Better yet, it plays to the Nintendo Switch’s versatility. Nearly all of the games are for multiple players and can be played directly on the Switch screen wherever you are, across multiple Switch systems using one game card, or on the TV. You probably wouldn’t buy many (or maybe any) of these individual games on their own, but all together on a cartridge, it’s tough to resist.
Nioh 2 (PS4)
I’ve been surprised to see Team Ninja’s Nioh 2 already selling for half-price or less just months after release. Super hardcore, well-reviewed games like this tend to have more staying power, but then again, Nioh 2 released the same week that COVID-19 panic really took hold in the states … so it might have been slightly overshadowed.
At any rate, don’t let the steep price drop deter you from checking out this seriously challenging, yet rewarding PlayStation 4 action affair. Although numbered as a sequel, the Dark Souls-esque Nioh 2 actually takes place before the first game, and lets you create your own hero or heroine rather than use the predetermined lead from the original. That’s all great for newcomers.
Also great: the incredible, expanded combat system. This Sengoku-era Japanese quest has swords a-swinging and newly lets you tap into yokai spirit abilities. Heather Alexandra explained in their Kotaku review, “There’s no other way of saying it: I’ve never played a game where fighting feels as good as this.”
“If you’ve never played Nioh or shy away from Souls-like experiences, I can’t stress enough that Nioh 2 is worth checking out. It’s an incredibly smart game that rewards you for your time and patience,” they concluded. “Also: there’s a fat cat spirit called Scampuss. What more do you need to know?”
You might be surprised to learn that Streets of Rage 4 is one of 2020’s best-reviewed games. I was definitely surprised to find that out. Beat ‘em up games are tough to update for the modern era due to the simplistic design and rapid monotony of the classic arcade genre, and it’s been 26 years since Sega’s last Streets of Rage on Genesis.

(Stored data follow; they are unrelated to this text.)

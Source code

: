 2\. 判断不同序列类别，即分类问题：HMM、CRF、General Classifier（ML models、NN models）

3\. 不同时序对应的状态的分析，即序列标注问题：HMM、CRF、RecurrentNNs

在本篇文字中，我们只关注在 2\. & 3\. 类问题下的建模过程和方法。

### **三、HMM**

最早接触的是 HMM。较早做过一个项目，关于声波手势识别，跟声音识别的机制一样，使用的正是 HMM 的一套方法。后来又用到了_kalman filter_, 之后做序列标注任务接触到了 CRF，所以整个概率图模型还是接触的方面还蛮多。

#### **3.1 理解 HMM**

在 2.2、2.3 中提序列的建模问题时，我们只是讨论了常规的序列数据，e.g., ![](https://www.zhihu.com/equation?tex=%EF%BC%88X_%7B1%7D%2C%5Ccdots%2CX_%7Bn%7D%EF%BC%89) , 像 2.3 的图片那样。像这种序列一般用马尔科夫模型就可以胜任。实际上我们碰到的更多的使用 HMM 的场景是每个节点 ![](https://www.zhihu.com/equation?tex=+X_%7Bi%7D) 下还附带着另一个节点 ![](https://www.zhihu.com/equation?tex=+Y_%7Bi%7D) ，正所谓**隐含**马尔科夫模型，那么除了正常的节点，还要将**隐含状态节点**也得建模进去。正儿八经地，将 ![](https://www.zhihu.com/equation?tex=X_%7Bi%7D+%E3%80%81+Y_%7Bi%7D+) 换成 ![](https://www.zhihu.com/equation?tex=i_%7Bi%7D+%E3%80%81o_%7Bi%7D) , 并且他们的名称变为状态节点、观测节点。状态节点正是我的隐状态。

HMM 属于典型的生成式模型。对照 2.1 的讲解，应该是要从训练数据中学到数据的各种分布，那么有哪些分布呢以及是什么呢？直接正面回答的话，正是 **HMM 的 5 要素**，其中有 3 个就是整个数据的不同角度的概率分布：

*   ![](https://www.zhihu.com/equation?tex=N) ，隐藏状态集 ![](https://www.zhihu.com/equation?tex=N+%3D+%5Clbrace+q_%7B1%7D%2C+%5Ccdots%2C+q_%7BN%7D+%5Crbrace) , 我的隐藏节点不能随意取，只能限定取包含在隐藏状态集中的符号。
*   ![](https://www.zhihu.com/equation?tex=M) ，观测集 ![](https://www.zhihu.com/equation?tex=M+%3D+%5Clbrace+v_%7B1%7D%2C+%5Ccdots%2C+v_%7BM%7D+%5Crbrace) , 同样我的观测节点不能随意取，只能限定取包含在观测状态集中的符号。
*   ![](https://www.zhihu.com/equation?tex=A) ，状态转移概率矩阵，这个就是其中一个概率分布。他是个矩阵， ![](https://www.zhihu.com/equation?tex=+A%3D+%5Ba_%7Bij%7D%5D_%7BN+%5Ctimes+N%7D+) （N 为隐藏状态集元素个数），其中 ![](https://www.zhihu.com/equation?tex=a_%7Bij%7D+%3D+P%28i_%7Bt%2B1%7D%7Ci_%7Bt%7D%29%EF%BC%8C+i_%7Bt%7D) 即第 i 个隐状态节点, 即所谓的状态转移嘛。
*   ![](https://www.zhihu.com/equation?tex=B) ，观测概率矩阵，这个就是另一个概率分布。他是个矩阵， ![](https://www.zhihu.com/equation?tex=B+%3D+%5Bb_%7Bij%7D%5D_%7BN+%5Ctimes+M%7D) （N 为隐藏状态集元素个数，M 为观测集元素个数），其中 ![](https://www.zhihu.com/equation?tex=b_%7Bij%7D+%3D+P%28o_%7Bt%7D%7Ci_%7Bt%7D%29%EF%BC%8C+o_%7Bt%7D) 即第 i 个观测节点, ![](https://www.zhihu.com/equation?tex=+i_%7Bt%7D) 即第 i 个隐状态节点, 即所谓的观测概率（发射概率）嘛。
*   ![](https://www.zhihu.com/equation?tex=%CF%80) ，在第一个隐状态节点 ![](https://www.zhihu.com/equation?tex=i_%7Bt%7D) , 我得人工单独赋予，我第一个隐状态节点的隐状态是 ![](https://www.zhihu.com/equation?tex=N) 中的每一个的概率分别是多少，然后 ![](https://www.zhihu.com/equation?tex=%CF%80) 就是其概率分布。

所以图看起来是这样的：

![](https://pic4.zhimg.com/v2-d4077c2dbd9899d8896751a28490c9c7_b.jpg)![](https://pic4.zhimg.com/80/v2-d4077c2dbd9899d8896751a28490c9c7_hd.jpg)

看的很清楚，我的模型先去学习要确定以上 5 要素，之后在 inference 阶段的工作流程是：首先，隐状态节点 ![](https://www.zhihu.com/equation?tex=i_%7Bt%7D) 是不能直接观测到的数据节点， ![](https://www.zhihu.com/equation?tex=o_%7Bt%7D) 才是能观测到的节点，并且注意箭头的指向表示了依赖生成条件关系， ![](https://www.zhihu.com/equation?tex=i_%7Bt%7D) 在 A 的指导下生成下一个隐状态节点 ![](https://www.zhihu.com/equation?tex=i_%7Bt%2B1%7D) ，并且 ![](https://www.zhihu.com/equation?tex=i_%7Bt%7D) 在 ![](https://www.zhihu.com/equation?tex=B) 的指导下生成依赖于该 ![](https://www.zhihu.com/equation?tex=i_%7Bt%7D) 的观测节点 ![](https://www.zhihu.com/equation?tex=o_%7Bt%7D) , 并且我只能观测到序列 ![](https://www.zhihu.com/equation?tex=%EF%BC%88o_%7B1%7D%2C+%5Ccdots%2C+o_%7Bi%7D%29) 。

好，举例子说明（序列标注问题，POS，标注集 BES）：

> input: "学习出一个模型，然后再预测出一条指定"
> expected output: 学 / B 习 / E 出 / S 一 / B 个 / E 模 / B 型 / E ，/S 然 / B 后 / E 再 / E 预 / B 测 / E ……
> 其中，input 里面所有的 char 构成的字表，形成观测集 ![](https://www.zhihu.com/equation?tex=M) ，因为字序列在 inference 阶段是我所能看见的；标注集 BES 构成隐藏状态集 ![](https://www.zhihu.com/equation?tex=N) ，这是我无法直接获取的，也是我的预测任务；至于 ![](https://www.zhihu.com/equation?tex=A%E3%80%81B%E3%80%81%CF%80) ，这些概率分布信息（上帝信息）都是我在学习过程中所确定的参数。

Amazingly, Dotemu’s brand new sequel works. Streets of Rage 4 doesn’t make vast changes to the old-school approach: it’s still a side-scrolling, co-op fighting affair, but the hand-drawn style is much cleaner, the mechanics are beefier, and the stellar core campaign is flanked by all sorts of charming extras that will appeal to longtime aficionados. It’s a classic beat-’em-up without the harsh, punitive elements of the era the series was born into and a total nostalgia bomb for fans. Streets of Rage 4 is available on all three consoles, and the physical console releases come with a bonus art booklet and keyring bundled in.